* [DATA TO PROCESS]:
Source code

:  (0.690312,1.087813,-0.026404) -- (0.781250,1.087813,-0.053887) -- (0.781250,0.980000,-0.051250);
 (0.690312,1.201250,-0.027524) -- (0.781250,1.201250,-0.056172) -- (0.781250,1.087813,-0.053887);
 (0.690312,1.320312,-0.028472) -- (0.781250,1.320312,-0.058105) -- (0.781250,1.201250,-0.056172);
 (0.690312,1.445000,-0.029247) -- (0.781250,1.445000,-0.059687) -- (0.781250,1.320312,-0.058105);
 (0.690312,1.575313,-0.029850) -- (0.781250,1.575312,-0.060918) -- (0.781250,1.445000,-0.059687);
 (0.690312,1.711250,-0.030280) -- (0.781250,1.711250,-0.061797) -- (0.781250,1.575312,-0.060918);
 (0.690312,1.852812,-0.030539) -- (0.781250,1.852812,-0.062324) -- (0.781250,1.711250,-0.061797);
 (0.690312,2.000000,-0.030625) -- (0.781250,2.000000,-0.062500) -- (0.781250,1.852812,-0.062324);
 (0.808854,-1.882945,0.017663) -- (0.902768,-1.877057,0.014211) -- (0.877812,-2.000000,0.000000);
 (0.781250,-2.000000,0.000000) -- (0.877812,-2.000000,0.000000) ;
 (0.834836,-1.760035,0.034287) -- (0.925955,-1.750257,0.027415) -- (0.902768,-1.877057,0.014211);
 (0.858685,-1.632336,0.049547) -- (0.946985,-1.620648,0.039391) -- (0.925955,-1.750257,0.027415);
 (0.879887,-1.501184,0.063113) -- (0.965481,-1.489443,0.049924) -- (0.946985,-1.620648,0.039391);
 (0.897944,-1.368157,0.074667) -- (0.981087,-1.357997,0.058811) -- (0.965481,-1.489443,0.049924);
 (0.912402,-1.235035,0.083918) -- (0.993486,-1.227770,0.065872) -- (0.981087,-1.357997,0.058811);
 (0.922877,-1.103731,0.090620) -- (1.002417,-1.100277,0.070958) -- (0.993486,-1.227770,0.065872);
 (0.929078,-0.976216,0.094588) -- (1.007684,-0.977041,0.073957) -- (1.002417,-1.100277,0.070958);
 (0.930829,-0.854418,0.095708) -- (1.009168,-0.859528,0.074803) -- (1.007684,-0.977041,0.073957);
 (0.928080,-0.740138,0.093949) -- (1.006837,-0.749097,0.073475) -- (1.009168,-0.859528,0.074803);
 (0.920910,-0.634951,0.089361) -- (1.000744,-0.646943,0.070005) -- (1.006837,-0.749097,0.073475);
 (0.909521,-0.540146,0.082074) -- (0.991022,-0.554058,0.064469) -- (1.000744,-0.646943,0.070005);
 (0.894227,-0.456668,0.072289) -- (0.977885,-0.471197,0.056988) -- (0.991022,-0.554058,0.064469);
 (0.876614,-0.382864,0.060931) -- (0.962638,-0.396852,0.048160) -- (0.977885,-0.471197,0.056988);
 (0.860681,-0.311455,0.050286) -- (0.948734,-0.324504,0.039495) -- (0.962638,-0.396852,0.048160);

* [WORK TASK]: Starting at the line in the records above that contains "(0.858685,-1.632336,0.049547) -- (0.946985,-1.620648,0.039391)", output every line up to and including the last one, with nothing added.

* [ANSWER FOR THE TASK]:
 (0.858685,-1.632336,0.049547) -- (0.946985,-1.620648,0.039391) -- (0.925955,-1.750257,0.027415);
 (0.879887,-1.501184,0.063113) -- (0.965481,-1.489443,0.049924) -- (0.946985,-1.620648,0.039391);
 (0.897944,-1.368157,0.074667) -- (0.981087,-1.357997,0.058811) -- (0.965481,-1.489443,0.049924);
 (0.912402,-1.235035,0.083918) -- (0.993486,-1.227770,0.065872) -- (0.981087,-1.357997,0.058811);
 (0.922877,-1.103731,0.090620) -- (1.002417,-1.100277,0.070958) -- (0.993486,-1.227770,0.065872);
 (0.929078,-0.976216,0.094588) -- (1.007684,-0.977041,0.073957) -- (1.002417,-1.100277,0.070958);
 (0.930829,-0.854418,0.095708) -- (1.009168,-0.859528,0.074803) -- (1.007684,-0.977041,0.073957);
 (0.928080,-0.740138,0.093949) -- (1.006837,-0.749097,0.073475) -- (1.009168,-0.859528,0.074803);
 (0.920910,-0.634951,0.089361) -- (1.000744,-0.646943,0.070005) -- (1.006837,-0.749097,0.073475);
 (0.909521,-0.540146,0.082074) -- (0.991022,-0.554058,0.064469) -- (1.000744,-0.646943,0.070005);
 (0.894227,-0.456668,0.072289) -- (0.977885,-0.471197,0.056988) -- (0.991022,-0.554058,0.064469);
 (0.876614,-0.382864,0.060931) -- (0.962638,-0.396852,0.048160) -- (0.977885,-0.471197,0.056988);
 (0.860681,-0.311455,0.050286) -- (0.948734,-0.324504,0.039495) -- (0.962638,-0.396852,0.048160);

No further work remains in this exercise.